I more or less do this, though I started doing it before I knew there was a name for it. (I also write out of order, for the record, and I handwrite the zero draft stage; I find it helps shut my inner editor up, which is worth some deciphering-of-handwriting later on.)
For my comic's scripts, I usually just start brainstorming -- this is what I want the scene to look like and do, maybe so-and-so says this, oh and then so-and-so would say that -- basically it meanders between brainstorming and straight dialogue. Eventually I get the scene mostly down and start transcribing it into actual scripts, cleaning everything up as I go. Short stories -- the few I've done -- I've written similarly, and with modest success.

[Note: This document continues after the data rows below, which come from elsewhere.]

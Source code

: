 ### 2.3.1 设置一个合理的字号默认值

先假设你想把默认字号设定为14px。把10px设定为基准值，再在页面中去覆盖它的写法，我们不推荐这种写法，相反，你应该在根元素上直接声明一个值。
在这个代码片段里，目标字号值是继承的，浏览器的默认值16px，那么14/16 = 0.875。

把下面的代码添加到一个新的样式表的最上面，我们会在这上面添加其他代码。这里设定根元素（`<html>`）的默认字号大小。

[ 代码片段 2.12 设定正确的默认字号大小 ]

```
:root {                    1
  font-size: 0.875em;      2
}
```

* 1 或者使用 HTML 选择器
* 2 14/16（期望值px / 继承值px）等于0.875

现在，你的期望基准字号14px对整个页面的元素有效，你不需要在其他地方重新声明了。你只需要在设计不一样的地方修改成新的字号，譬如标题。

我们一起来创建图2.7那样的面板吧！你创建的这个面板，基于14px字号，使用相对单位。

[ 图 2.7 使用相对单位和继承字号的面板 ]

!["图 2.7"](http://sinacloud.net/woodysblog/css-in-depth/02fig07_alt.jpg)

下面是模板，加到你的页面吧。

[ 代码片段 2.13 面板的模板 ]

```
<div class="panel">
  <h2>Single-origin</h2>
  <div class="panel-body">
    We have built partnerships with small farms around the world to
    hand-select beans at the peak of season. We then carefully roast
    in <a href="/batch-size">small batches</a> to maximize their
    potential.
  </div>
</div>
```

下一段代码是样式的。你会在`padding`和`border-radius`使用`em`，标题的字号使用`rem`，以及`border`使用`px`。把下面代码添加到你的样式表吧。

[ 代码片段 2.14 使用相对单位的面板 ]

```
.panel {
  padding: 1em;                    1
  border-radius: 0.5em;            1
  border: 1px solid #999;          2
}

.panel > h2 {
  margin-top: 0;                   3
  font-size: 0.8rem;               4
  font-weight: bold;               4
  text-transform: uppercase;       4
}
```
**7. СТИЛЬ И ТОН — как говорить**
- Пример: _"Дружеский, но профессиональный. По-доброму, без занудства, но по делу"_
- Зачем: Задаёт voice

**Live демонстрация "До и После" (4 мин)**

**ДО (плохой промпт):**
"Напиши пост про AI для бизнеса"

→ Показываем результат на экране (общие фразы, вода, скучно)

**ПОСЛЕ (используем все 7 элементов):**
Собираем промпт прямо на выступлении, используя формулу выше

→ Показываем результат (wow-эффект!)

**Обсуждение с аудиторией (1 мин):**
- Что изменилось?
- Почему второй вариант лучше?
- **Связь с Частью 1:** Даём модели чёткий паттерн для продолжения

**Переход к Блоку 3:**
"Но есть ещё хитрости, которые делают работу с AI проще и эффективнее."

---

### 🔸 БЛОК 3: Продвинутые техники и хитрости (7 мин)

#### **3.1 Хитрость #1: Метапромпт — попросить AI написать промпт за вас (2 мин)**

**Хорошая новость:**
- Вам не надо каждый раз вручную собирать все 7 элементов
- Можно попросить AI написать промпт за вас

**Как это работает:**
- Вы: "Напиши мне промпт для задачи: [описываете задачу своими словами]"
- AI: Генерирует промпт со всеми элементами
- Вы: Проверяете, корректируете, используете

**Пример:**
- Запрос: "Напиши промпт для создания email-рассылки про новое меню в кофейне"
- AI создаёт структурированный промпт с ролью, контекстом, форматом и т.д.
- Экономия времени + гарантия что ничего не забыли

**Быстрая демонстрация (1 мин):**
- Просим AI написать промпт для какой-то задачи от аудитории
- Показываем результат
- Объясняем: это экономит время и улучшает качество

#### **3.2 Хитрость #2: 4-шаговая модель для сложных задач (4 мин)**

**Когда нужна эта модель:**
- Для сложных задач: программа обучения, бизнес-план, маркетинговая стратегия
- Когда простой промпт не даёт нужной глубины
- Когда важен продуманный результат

Novel-wise, this same method got me through two NaNoWriMo wins, but the novel itself (the same one for both) didn't turn out so well in the end. The biggest benefit of zero drafting is it lets me meander, poking and prodding at characters and events and finding out which are dry bones on the page and which tasty meat -- something more traditional outlining methods always failed me at, often drastically. And the biggest
problem with zero drafting is... it lets me meander. It encourages my tendency to throw in the kitchen sink, diving deeply into subplots and sub-subplots and "but what if [secondary character who doesn't need their own arc] did [thing that will eat up ten thousand words]" until I've obscured the shape of the story. My assumption that I'd be able to find it with vigorous pruning has not, alas, held up under revisions.
(Spending over a decade writing a soap opera webcomic where meandering and the kitchen sink were, if anything, welcomed by the readership hasn't helped....)
However, while flawed, the zero draft method has still gotten me much closer to telling the actual stories that are in my head than anything else. I'm currently experimenting with expanding my latest short story, accordion-style, to see if working a zero draft in stages and layers helps. I'll let you know in a year or two how it went.